I just don't think of all of indie web as mass media. Blogs can be for friends and colleagues, they don't necessarily want to maximize 'reach'.

I hope part of this movement manages to reset the whole dynamic of social media. Imagine if instead of always writing for the panopticon, you were just writing to people you cared about. Maybe not even publicly available by default.



One reason to abandon analytics scripts and obsess over the stats. Fell into this trap when a few of my posts surfaced on the front page here.


There was a period where blogging was seen as a great way to make easy money, so everyone ended up with ads and analytics on their sites, obsessing over maximizing reach, just like how YouTube is nowadays.

Perhaps most people just never went back to thinking of blogging as something you do for the sake of it instead of for some expectation of financial compensation in the future?


I think it is a change in proportion instead of a change in perspective. The people who write for the love of the process were doing it before it became mainstream and many kept doing it after too, or found a different venue, maybe even just writing on paper or a typewriter, as it wasn't about the income for them anyway.

In the early days when 90% of bloggers were doing it for passion it seemed like most blogs were good. There was an inflection point around the MySpace & LiveJournal days where it became very easy to be a blogger and some really good writers who otherwise wouldn't have set up a server were part of blogging.. but it went as you say, riding the commercialization train, until 90% of bloggers are doing it for income (or link-farming or whatever).
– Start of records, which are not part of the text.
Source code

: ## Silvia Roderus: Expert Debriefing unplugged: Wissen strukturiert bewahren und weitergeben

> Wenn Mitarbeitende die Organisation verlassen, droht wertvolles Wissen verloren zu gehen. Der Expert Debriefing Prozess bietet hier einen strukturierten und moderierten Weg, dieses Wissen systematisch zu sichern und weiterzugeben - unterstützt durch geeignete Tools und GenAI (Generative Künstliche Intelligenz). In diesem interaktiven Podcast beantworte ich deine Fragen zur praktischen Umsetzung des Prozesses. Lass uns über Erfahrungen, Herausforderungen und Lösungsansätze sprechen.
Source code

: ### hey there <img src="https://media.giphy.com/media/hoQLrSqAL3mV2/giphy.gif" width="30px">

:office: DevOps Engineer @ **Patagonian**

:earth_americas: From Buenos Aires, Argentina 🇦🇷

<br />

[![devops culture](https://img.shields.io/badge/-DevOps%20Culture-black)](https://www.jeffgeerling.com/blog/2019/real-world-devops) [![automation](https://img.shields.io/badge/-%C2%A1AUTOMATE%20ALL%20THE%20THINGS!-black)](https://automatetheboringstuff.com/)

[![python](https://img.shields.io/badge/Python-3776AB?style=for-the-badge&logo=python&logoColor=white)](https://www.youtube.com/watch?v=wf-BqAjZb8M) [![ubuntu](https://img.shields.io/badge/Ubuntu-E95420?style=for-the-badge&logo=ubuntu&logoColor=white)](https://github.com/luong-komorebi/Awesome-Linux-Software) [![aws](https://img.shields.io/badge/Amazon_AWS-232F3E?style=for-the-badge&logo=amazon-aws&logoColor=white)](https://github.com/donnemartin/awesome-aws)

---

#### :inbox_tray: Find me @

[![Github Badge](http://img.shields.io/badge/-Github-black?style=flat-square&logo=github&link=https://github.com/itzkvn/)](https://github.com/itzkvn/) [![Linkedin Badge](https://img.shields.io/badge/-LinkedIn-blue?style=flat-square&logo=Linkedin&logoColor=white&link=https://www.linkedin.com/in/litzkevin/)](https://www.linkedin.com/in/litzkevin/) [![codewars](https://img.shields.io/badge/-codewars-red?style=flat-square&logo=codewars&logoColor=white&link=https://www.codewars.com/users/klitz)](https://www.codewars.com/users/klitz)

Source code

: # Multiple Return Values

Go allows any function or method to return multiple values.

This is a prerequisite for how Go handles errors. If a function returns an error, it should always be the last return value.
But that doesn't mean all the passionate bloggers became commercially-biased, they are just harder to find.

That's my reading of it, though. I'm sure it's biased by nostalgia. And I'm sure there were people who got caught up in the commercialization and maybe it went as you say, that they never went back to doing it for non-commercial reasons. Like when a hobby becomes an occupation becomes a source of stress. But I've also seen quite a few old blogs that still don't run ads and still post occasionally.


I tried the whole "ads and reach" thing for a while, discovered I actually don't care about it for "beer money" levels of revenue, and went back to just blogging about that which I care about, for the intrinsic benefits of having to write my projects up.

- It forces me to finish things. I was, prior to having a blog, fairly prone to "90% done, I'll finish it later..." sort of stuff, which led to a lot of mental clutter from "having to keep track of what was still inflight."

- I can, after a project is done, confidently flush all details of it from my brain, because anything I found odd or notable that would be worth remembering is noted in my blog posts.

And often enough, I'll end up down a weird research rabbit hole I wouldn't have otherwise gone down, learning about new subjects, so I can write something up with what I feel is enough understanding to competently write about it.


This is just what I want to get to: write-ups as some form of personal accountability, and to reiterate my thought process and learning. My problem is that I rarely feel I'm competent enough to really contribute to the subject, so I just try to make it more of a workshop log than a resource for others.